In the preseason, Bamba averaged 11.5 points per game, 7.0 rebounds per game and 3.8 blocks per game. He shot 54.5-percent from the floor and 41.7-percent from three (a 62.1-percent effective field goal percentage). And he did this all in 20.7 minutes per game and while playing significant minutes alongside Wendell Carter.

Bamba has always put up good numbers when he has gotten the time to play on the court. That has never really been a question about him.

But Bamba was also making plays like this one:

No one has benefited more from the coaching change and this new attitude defensively than Bamba. He is playing a whole lot freer and aggressively. His confidence is through the roof.

Bamba’s play does not seem like the typical heavy-minute stat stuffing. It feels like this is something that is a bit more permanent from him and something he can build on.

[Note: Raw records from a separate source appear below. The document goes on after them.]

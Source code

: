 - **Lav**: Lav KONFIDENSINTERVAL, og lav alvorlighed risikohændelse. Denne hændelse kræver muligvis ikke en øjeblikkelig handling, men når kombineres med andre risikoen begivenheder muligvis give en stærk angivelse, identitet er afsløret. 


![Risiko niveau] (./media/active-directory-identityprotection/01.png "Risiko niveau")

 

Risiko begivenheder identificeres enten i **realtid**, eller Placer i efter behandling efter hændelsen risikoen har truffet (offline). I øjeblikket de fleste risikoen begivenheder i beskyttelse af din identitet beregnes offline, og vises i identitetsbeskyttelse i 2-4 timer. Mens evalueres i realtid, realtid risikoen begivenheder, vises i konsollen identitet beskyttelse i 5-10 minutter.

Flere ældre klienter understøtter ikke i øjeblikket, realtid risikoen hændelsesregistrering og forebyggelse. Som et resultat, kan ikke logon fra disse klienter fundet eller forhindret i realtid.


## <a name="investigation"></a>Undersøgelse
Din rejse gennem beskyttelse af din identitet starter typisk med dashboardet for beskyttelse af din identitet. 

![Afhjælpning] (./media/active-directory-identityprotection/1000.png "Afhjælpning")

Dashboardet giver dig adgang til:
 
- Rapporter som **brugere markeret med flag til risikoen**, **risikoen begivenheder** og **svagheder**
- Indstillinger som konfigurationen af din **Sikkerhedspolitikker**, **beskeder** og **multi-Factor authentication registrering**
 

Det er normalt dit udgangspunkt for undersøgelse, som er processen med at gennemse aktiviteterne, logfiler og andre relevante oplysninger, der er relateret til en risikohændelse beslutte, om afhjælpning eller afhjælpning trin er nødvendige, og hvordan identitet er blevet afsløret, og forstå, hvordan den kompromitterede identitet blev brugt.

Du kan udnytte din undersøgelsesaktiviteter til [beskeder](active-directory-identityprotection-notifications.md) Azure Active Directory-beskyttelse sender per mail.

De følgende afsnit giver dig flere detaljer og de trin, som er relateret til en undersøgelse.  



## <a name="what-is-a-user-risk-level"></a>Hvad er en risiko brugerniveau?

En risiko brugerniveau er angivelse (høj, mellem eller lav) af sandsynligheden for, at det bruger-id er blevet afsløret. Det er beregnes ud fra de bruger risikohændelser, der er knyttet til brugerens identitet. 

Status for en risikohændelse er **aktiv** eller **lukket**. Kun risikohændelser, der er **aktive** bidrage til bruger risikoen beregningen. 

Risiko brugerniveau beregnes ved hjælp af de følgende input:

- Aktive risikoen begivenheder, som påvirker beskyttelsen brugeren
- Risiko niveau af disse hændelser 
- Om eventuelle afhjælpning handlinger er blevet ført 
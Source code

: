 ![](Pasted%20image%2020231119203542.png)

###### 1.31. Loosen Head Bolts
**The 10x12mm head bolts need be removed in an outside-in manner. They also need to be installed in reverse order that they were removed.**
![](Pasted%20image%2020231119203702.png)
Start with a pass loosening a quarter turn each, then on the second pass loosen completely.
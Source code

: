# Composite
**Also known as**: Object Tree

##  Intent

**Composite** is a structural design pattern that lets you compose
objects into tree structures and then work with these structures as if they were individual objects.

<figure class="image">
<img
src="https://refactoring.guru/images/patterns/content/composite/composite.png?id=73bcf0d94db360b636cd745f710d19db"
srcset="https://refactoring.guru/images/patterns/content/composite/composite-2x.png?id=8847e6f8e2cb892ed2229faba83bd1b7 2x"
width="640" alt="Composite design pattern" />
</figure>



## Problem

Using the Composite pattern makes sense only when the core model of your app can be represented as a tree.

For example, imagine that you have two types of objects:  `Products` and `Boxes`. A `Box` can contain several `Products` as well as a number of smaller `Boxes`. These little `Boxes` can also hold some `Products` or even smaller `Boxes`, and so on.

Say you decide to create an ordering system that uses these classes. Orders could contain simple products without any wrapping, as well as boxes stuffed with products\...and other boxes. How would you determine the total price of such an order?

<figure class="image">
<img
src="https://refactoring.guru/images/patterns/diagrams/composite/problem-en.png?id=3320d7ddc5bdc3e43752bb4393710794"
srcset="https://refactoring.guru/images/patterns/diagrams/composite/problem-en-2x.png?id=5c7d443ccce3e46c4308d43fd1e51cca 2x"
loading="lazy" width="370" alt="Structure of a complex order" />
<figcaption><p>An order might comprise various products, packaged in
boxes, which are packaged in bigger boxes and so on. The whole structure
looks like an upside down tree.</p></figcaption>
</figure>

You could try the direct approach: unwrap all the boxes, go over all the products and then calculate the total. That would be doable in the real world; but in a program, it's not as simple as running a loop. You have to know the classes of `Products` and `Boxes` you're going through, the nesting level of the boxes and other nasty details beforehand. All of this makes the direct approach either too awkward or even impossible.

Mohamed Bamba’s strong play, alongside a really excellent preseason from Wendell Carter (a team-high 12.5 points per game and 8.8 rebounds per game with a 71.4-percent effective field goal percentage that included an expansion of his outside shooting), has pushed the Magic to experiment with playing the two together.

That may have happened anyway. But Bamba’s really strong play has forced the Magic to make some difficult choices to squeeze Bamba more in the rotation. He earned that and finally looks like the player the team drafted.